ON RELIGION: Prince of the Church: Wrong Catechism on LGBTQ Doctrines | Faith
It’s not every day that a prince of the Roman Catholic Church, and a strategic Jesuit ally of the pope, openly rejects centuries of Christian teachings that clash with the fundamental doctrines of the sexual revolution.
“Church positions on same-sex relationships as a sin are wrong,” Cardinal Jean-Claude Hollerich of Luxembourg said in a recent interview with KDA, a German Catholic news agency. “I believe that the sociological and scientific foundation of this doctrine is no longer correct. It is time for a fundamental revision of Church teaching, and the way Pope Francis has spoken about homosexuality could lead to a change in doctrine. …
“In our archdiocese, in Luxembourg, no one is fired for being homosexual, or divorced and remarried. I cannot kick them out – they would end up unemployed, and how can such a thing be Christian? homosexual priests, there are a lot of them, and it would be nice if they could talk about it with their bishop without him condemning them.”
Cardinal Hollerich’s latest unorthodox proclamations have garnered attention as he leads the European Union’s Commission of Episcopal Conferences and is also the pope’s choice as “general relator” for the October 2023 World Synod of Bishops, where it will help shape his work to weigh the future of the church.
“This cardinal appears to be claiming a private revelation that is contrary to Scripture and the Catechism of the Catholic Church,” tweeted Bishop Joseph Strickland of Tyler, Texas, an outspoken conservative. “Any private revelation that contradicts public revelation must be condemned.”

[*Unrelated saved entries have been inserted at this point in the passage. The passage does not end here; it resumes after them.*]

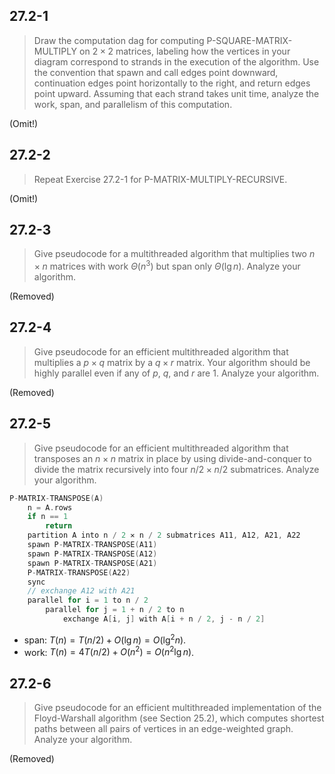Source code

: ## 27.2-1

> Draw the computation dag for computing $\text{P-SQUARE-MATRIX-MULTIPLY}$ on $2 \times 2$ matrices, labeling how the vertices in your diagram correspond to strands in the execution of the algorithm. Use the convention that spawn and call edges point downward, continuation edges point horizontally to the right, and return edges point upward. Assuming that each strand takes unit time, analyze the work, span, and parallelism of this computation.

(Omit!)

## 27.2-2

> Repeat Exercise 27.2-1 for $\text{P-MATRIX-MULTIPLY-RECURSIVE}$.

(Omit!)

## 27.2-3

> Give pseudocode for a multithreaded algorithm that multiplies two $n \times n$ matrices with work $\Theta(n^3)$ but span only $\Theta(\lg n)$. Analyze your algorithm.

(Removed)

## 27.2-4

> Give pseudocode for an efficient multithreaded algorithm that multiplies a $p \times q$ matrix by a $q \times r$ matrix. Your algorithm should be highly parallel even if any of $p$, $q$, and $r$ are $1$. Analyze your algorithm.

(Removed)

## 27.2-5

> Give pseudocode for an efficient multithreaded algorithm that transposes an $n \times n$ matrix in place by using divide-and-conquer to divide the matrix recursively into four $n / 2 \times n / 2$ submatrices. Analyze your algorithm.

```cpp
P-MATRIX-TRANSPOSE(A)
    n = A.rows
    if n == 1
        return
    partition A into n / 2 ✕ n / 2 submatrices A11, A12, A21, A22
    spawn P-MATRIX-TRANSPOSE(A11)
    spawn P-MATRIX-TRANSPOSE(A12)
    spawn P-MATRIX-TRANSPOSE(A21)
    P-MATRIX-TRANSPOSE(A22)
    sync
    // exchange A12 with A21
    parallel for i = 1 to n / 2
        parallel for j = 1 + n / 2 to n
            exchange A[i, j] with A[i + n / 2, j - n / 2]
```

- span: $T(n) = T(n / 2) + O(\lg n) = O(\lg^2 n)$.
- work: $T(n) = 4T(n / 2) + O(n^2) = O(n^2\lg n)$.

## 27.2-6

> Give pseudocode for an efficient multithreaded implementation of the Floyd-Warshall algorithm (see Section 25.2), which computes shortest paths between all pairs of vertices in an edge-weighted graph. Analyze your algorithm.

(Removed)
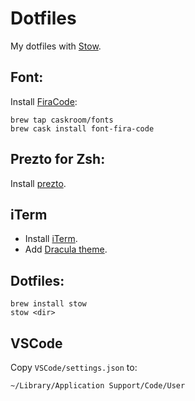 # Dotfiles 

My dotfiles with [Stow](https://www.gnu.org/software/stow/). 

## Font:

Install [FiraCode](https://github.com/tonsky/FiraCode): 

```
brew tap caskroom/fonts 
brew cask install font-fira-code
```
 
## Prezto for Zsh: 

Install [prezto](https://github.com/sorin-ionescu/prezto).

## iTerm 

- Install [iTerm](https://www.iterm2.com). 
- Add [Dracula theme](https://draculatheme.com/iterm/).

## Dotfiles:  

```
brew install stow
stow <dir>
```

## VSCode

Copy `VSCode/settings.json` to: 

```
~/Library/Application Support/Code/User
```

However, recent “Synodal Way” meetings of German Catholic leaders voted to approve draft texts that affirmed some of Cardinal Hollerich’s beliefs, including an overwhelming endorsement for a document titled “Celebrations of Blessing for Couples Who Marry”. ‘love’. Support was equally strong for a “masterful reassessment of homosexuality” text stating that official Church teachings on chastity and homosexuality “should be revised”.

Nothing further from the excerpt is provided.